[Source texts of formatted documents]
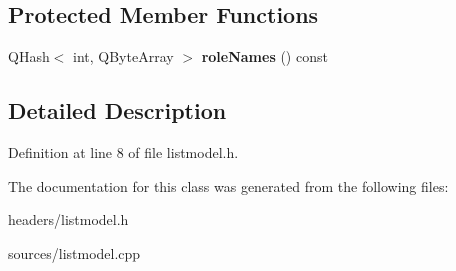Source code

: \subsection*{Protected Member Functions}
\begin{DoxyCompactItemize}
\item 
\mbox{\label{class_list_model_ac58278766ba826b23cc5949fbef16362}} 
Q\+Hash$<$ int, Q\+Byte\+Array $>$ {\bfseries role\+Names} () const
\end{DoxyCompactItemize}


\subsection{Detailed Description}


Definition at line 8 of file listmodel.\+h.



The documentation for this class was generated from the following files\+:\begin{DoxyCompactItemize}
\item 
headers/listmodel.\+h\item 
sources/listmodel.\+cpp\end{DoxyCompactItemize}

---

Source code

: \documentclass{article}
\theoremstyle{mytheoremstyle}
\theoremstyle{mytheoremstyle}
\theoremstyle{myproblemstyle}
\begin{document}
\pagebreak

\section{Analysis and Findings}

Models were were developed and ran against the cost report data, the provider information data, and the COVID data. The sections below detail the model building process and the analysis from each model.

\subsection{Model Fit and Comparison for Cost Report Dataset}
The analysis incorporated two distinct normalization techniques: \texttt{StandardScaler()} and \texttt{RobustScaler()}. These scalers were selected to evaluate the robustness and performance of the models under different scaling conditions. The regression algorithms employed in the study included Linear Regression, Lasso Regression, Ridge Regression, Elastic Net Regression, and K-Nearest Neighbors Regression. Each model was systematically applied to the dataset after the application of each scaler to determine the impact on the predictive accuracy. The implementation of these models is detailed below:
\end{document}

...

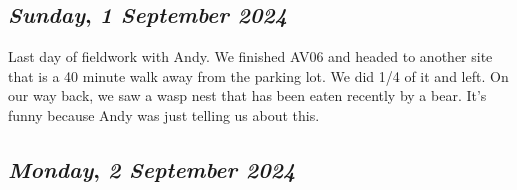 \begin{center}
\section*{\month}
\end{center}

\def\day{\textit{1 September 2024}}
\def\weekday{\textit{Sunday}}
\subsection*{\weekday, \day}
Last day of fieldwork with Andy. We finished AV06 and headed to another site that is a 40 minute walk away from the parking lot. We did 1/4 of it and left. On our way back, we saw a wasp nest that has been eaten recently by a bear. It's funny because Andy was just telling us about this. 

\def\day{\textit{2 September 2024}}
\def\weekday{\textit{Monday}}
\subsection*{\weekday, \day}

> [YOUR GOAL] Which lines of the data include the string "weekday"? Copy each of them.

> [EXPECTED OUTPUT]
\def\weekday{\textit{Sunday}}
\subsection*{\weekday, \day}
\def\weekday{\textit{Monday}}
\subsection*{\weekday, \day}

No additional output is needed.